TELECOM ITALIA azioni +4% Miglior blue chip, domani il comitato nomine.

Telecom Italia accelera in rialzo di quasi il 4% ed è la miglior blue chip di oggi, con una certa sorpresa perchè stamattina prima dell’apertura, Deutsche Bank ha tagliato il giudizio da Buy a Hold e il target price da 0,68 a 0,43 euro, obiettivo che implica comunque una rivalutazione intorno al +30% rispetto alla quotazione di ieri.

 

 

Domani sono in agenda Comitato rischi, Comitato nomine e Collegio sindacale di Tim, appuntamenti da tempo programmati dai quali non ci si aspetta grandi novità.
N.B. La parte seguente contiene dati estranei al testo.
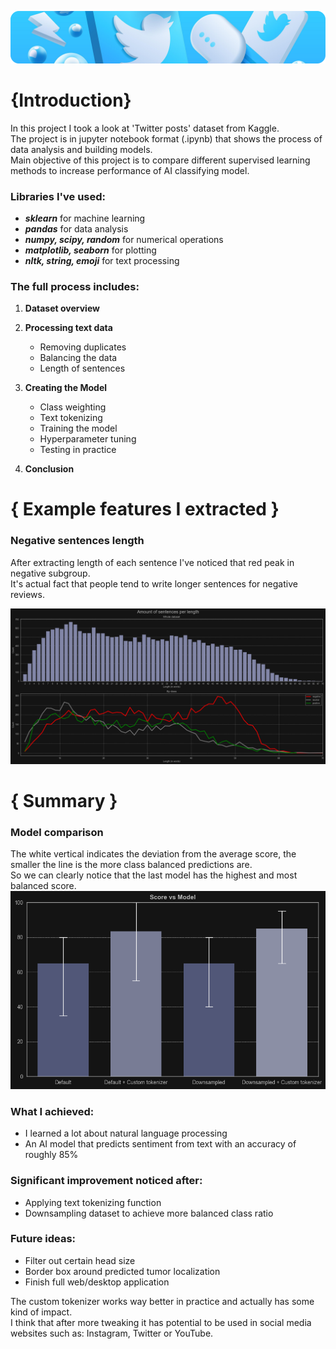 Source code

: ![bg](./media/bg.png)

# {Introduction}
In this project I took a look at 'Twitter posts' dataset from Kaggle. <br>
The project is in jupyter notebook format (.ipynb) that shows the process of data analysis and building models. <br>
Main objective of this project is to compare different supervised learning methods to increase performance of AI classifying model.


### Libraries I've used:
- ***sklearn*** for machine learning
- ***pandas*** for data analysis
- ***numpy, scipy, random*** for numerical operations
- ***matplotlib, seaborn*** for plotting
- ***nltk, string, emoji*** for text processing


### The full process includes:
1) **Dataset overview**

2) **Processing text data**
   - Removing duplicates
   - Balancing the data
   - Length of sentences

3) **Creating the Model**
   - Class weighting
   - Text tokenizing
   - Training the model
   - Hyperparameter tuning
   - Testing in practice

4) **Conclusion**


# { Example features I extracted }

### Negative sentences length
After extracting length of each sentence I've noticed that red peak in negative subgroup. <br>
It's actual fact that people tend to write longer sentences for negative reviews.

![sentence-len](./media/sentence-len.png)


# { Summary }

### Model comparison
The white vertical indicates the deviation from the average score, the smaller the line is the more class balanced predictions are.<br>
So we can clearly notice that the last model has the highest and most balanced score.
![sentence-len](./media/model-comparison.png)

### What I achieved:
- I learned a lot about natural language processing
- An AI model that predicts sentiment from text with an accuracy of roughly 85%

### Significant improvement noticed after:
- Applying text tokenizing function
- Downsampling dataset to achieve more balanced class ratio

### Future ideas:
- Filter out certain head size
- Border box around predicted tumor localization
- Finish full web/desktop application

The custom tokenizer works way better in practice and actually has some kind of impact.<br>
I think that after more tweaking it has potential to be used in social media websites such as: Instagram, Twitter or YouTube.<br><br>
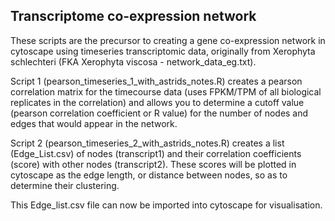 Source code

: ## Transcriptome co-expression network
These scripts are the precursor to creating a gene co-expression network in cytoscape using timeseries transcriptomic data, 
originally from Xerophyta schlechteri (FKA Xerophyta viscosa - network_data_eg.txt). 

Script 1 (pearson_timeseries_1_with_astrids_notes.R) creates a pearson correlation matrix for the timecourse data 
(uses FPKM/TPM of all biological replicates in the correlation) and allows you to determine a cutoff value (pearson 
correlation coefficient or R value) for the number of nodes and edges that would appear in the network.

Script 2 (pearson_timeseries_2_with_astrids_notes.R) creates a list (Edge_List.csv) of nodes (transcript1) and their correlation 
coefficients (score) with other nodes (transcript2). These scores will be plotted in cytoscape as the edge length, or distance 
between nodes, so as to determine their clustering. 

This Edge_list.csv file can now be imported into cytoscape for visualisation. 

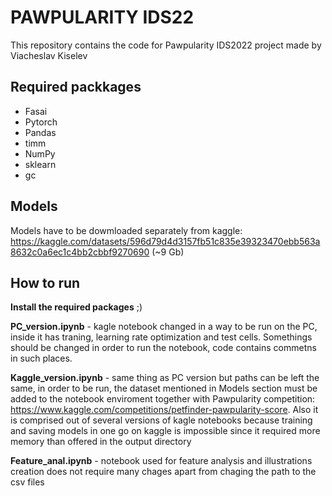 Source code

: # PAWPULARITY IDS22

This repository contains the code for Pawpularity IDS2022 project made by Viacheslav Kiselev

## Required packkages

* Fasai
* Pytorch
* Pandas
* timm
* NumPy
* sklearn
* gc

## Models

Models have to be dowmloaded separately from kaggle: <https://kaggle.com/datasets/596d79d4d3157fb51c835e39323470ebb563a8632c0a6ec1c4bb2cbbf9270690> (~9 Gb)

## How to run

**Install the required packages** ;)

**PC_version.ipynb** - kagle notebook changed in a way to be run on the PC, inside it has traning, learning rate optimization and test cells. Somethings should be changed in order to run the notebook, code contains commetns in such places.

**Kaggle_version.ipynb** - same thing as PC version but paths can be left the same, in order to be run, the dataset mentioned in Models section must be added to the notebook enviroment together with Pawpularity competition: <https://www.kaggle.com/competitions/petfinder-pawpularity-score>. Also it is comprised out of several versions of kagle notebooks because training and saving models in one go on kaggle is impossible since it required more memory than offered in the output directory

**Feature_anal.ipynb** - notebook used for feature analysis and illustrations creation does not require many chages apart from chaging the path to the csv files  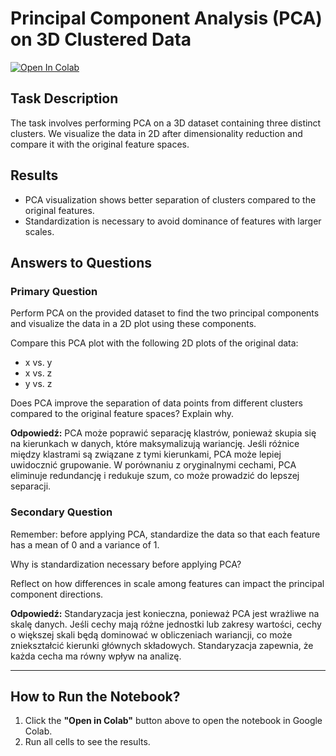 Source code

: # Principal Component Analysis (PCA) on 3D Clustered Data

[![Open In Colab](https://colab.research.google.com/assets/colab-badge.svg)](https://colab.research.google.com/github/MaksymilianSzymczak/ML24/blob/master/Domowe1.ipynb)

## Task Description
The task involves performing PCA on a 3D dataset containing three distinct clusters. We visualize the data in 2D after dimensionality reduction and compare it with the original feature spaces.

## Results
- PCA visualization shows better separation of clusters compared to the original features.
- Standardization is necessary to avoid dominance of features with larger scales.

## Answers to Questions
### Primary Question
Perform PCA on the provided dataset to find the two principal components and visualize the data in a 2D plot using these components.

Compare this PCA plot with the following 2D plots of the original data:
- x vs. y
- x vs. z
- y vs. z

Does PCA improve the separation of data points from different clusters compared to the original feature spaces? Explain why.

**Odpowiedź:**
PCA może poprawić separację klastrów, ponieważ skupia się na kierunkach w danych, które maksymalizują wariancję. Jeśli różnice między klastrami są związane z tymi kierunkami, PCA może lepiej uwidocznić grupowanie. W porównaniu z oryginalnymi cechami, PCA eliminuje redundancję i redukuje szum, co może prowadzić do lepszej separacji.

### Secondary Question
Remember: before applying PCA, standardize the data so that each feature has a mean of 0 and a variance of 1.

Why is standardization necessary before applying PCA?

Reflect on how differences in scale among features can impact the principal component directions.

**Odpowiedź:**
Standaryzacja jest konieczna, ponieważ PCA jest wrażliwe na skalę danych. Jeśli cechy mają różne jednostki lub zakresy wartości, cechy o większej skali będą dominować w obliczeniach wariancji, co może zniekształcić kierunki głównych składowych. Standaryzacja zapewnia, że każda cecha ma równy wpływ na analizę.

---

## How to Run the Notebook?
1. Click the **"Open in Colab"** button above to open the notebook in Google Colab.
2. Run all cells to see the results.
Il collegio sindacale, secondo alcune fonti, tratterà anche il tema delle ricadute del contratto con Dazn per la visione del calcio in streaming.

 

 

Indiscrezioni di stampa del weekend.

 

 

I giornali del weekend riportano nuove indiscrezioni sull’intenzione di Vivendi di procedere con un cambio di management in TIM valutando candidati interni come il CEO di TIM Brasil Pietro Labriola o Stefano Siragusa attualmente a capo del business domestico.

 

 

Secondo Corriere Economia, dopo il recente via libera da parte dell’Antitrust europea su Open Fiber (OF) per il passaggio delle quote da Enel a CDP/Macquarie e le incertezze sulla rete unica, la via degli accordi commerciali tra TIM e OF sembra la piu plausibile: OF potrebbe vendere la fibra di TIM dove non ha la sua e viceversa, e trovare insieme una modalità più efficiente per coprire le aree non ancora raggiunte. Non sarebbe la società per la rete unica ma il primo passo per avere un’unica rete Ftth in tutta Italia, evitando costose duplicazioni e soprattutto accorciando i tempi. Potrebbe anche confluire tutto in una nuova società, che conterrebbe le reti in fibra dell’una e dell’altra, ma prima servirà verificare gli interessi in gioco. Attualmente, FiberCop copre circa 20 mln di case in fibra (FTTH o FTTC), mentre Open Fiber circa 13 mln di unità immobiliari in FTTH, in 189 città e 2.900 comuni.

 

 

Continuiamo a ritenere che un ricambio manageriale senza alcuna visibilità nel breve medio termine sui piani strategici, condivisi dai soci, sulla rete e sulla riorganizzazione degli asset potrebbe aggiungere solo incertezze all’equity story del Gruppo.

 

 

Potrebbe esser questa l’occasione del Gruppo per valutare la separazione delle attività retail e/o un allargamento del perimetro di FiberCop alla rete primaria per creare un operatore infrastrutturale non verticalmente integrato e favorire il consolidamento con altre realtà nazionali. Nell’immediato, siamo convinti che il rafforzamento di CDP nel capitale di OF offra i migliori presupposti a TIM/FiberCop e OF per riprendere le trattative e valutare le migliori soluzioni per un accordo di coinvestimento sulle aree grigie senza precludere le chance per un’eventuale integrazione societaria in secondo momento.

 

 

Da inizio anno il titolo perde il 15%, ampiamente distanziato dal +23% del Ftse Mib e anche dal +16% dell’indice di settore (Eurostoxx Tlc). Le azioni Telecom sottoperformano la nostra borsa ed il settore Tlc europeo in maniera strutturale.